• [RECORDED INFORMATION]:
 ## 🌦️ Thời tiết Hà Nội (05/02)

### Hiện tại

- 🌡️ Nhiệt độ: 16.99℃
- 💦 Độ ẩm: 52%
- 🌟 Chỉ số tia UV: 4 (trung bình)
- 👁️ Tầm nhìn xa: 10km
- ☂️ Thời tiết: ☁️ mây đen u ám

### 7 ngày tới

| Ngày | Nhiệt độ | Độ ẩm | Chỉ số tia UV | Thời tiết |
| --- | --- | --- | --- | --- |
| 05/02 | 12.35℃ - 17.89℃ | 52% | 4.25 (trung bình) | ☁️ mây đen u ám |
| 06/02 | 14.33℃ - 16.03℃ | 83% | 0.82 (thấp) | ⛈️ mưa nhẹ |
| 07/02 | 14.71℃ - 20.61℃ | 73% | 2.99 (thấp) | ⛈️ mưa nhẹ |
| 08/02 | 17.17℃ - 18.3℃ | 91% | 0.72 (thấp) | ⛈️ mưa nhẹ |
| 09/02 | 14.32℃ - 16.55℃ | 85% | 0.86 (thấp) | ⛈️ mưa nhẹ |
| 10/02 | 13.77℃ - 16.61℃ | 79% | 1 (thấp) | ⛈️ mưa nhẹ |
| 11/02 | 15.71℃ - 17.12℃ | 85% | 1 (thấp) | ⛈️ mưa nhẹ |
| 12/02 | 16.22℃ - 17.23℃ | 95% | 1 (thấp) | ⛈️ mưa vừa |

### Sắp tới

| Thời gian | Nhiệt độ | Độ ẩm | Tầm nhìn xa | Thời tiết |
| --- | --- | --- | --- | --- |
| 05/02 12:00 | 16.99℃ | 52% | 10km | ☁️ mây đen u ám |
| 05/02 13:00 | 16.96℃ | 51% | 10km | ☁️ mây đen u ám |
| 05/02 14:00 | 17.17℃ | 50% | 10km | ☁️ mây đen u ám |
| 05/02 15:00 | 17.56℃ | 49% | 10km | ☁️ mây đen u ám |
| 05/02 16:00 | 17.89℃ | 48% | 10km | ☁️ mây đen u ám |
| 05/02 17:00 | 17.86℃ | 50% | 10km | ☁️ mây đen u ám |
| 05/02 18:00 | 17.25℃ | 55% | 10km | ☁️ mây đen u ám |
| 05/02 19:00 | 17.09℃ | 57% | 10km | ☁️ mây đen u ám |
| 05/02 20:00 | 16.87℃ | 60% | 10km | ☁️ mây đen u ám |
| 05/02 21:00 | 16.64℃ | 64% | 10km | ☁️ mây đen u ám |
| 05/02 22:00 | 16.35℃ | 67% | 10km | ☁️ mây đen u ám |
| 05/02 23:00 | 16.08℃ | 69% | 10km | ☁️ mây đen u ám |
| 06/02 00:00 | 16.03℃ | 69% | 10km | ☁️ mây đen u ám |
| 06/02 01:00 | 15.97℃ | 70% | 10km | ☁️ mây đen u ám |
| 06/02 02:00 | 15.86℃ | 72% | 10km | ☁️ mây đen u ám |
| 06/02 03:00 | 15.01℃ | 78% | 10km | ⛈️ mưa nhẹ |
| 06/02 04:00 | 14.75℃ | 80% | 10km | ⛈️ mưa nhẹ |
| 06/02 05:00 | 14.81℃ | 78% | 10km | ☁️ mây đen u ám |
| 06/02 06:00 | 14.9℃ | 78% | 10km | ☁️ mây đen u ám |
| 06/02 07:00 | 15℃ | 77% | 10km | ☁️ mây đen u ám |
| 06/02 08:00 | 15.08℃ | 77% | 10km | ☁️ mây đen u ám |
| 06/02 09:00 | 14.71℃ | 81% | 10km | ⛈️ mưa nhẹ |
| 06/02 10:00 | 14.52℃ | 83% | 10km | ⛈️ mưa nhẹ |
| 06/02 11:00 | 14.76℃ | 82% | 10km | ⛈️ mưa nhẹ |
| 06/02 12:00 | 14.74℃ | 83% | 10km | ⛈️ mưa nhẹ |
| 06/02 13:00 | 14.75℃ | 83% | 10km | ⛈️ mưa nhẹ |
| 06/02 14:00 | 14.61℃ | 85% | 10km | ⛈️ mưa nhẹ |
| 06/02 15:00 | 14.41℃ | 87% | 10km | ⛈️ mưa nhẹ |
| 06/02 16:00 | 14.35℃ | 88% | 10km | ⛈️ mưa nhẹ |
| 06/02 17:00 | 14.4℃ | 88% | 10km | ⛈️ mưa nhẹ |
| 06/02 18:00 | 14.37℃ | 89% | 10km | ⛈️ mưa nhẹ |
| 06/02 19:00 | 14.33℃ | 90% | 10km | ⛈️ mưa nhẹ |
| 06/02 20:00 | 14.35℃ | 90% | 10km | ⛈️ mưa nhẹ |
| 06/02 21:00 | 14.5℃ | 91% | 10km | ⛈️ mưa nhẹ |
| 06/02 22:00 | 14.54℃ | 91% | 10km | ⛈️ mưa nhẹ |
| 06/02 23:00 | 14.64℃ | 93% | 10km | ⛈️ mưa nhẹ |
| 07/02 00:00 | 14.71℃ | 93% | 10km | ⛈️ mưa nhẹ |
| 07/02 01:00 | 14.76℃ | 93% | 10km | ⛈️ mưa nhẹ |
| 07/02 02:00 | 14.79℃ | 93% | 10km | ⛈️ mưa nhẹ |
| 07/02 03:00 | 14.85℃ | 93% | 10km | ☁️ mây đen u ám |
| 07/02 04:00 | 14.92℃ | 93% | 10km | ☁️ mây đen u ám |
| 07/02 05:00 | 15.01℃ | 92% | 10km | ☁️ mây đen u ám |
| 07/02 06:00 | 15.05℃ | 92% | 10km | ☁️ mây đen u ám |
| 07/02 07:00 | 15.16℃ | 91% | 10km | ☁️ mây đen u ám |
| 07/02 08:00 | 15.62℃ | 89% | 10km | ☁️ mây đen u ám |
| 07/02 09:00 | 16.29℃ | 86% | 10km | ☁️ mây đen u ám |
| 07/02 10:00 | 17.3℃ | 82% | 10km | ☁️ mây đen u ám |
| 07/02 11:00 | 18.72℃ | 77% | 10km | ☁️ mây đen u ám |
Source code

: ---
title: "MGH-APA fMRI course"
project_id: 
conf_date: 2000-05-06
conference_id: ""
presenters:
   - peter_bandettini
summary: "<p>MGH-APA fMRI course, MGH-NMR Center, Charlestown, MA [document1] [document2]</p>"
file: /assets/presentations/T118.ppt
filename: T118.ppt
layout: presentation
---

• [WORK REQUIRED]: Taking the listing above as the source, transcribe only the lines starting at the line with "05/02 12:00 |" and going through the line with "06/02 06:00 |", unaltered and with both ends included.

• [TASK OUTPUT]:
| 05/02 12:00 | 16.99℃ | 52% | 10km | ☁️ mây đen u ám |
| 05/02 13:00 | 16.96℃ | 51% | 10km | ☁️ mây đen u ám |
| 05/02 14:00 | 17.17℃ | 50% | 10km | ☁️ mây đen u ám |
| 05/02 15:00 | 17.56℃ | 49% | 10km | ☁️ mây đen u ám |
| 05/02 16:00 | 17.89℃ | 48% | 10km | ☁️ mây đen u ám |
| 05/02 17:00 | 17.86℃ | 50% | 10km | ☁️ mây đen u ám |
| 05/02 18:00 | 17.25℃ | 55% | 10km | ☁️ mây đen u ám |
| 05/02 19:00 | 17.09℃ | 57% | 10km | ☁️ mây đen u ám |
| 05/02 20:00 | 16.87℃ | 60% | 10km | ☁️ mây đen u ám |
| 05/02 21:00 | 16.64℃ | 64% | 10km | ☁️ mây đen u ám |
| 05/02 22:00 | 16.35℃ | 67% | 10km | ☁️ mây đen u ám |
| 05/02 23:00 | 16.08℃ | 69% | 10km | ☁️ mây đen u ám |
| 06/02 00:00 | 16.03℃ | 69% | 10km | ☁️ mây đen u ám |
| 06/02 01:00 | 15.97℃ | 70% | 10km | ☁️ mây đen u ám |
| 06/02 02:00 | 15.86℃ | 72% | 10km | ☁️ mây đen u ám |
| 06/02 03:00 | 15.01℃ | 78% | 10km | ⛈️ mưa nhẹ |
| 06/02 04:00 | 14.75℃ | 80% | 10km | ⛈️ mưa nhẹ |
| 06/02 05:00 | 14.81℃ | 78% | 10km | ☁️ mây đen u ám |
| 06/02 06:00 | 14.9℃ | 78% | 10km | ☁️ mây đen u ám |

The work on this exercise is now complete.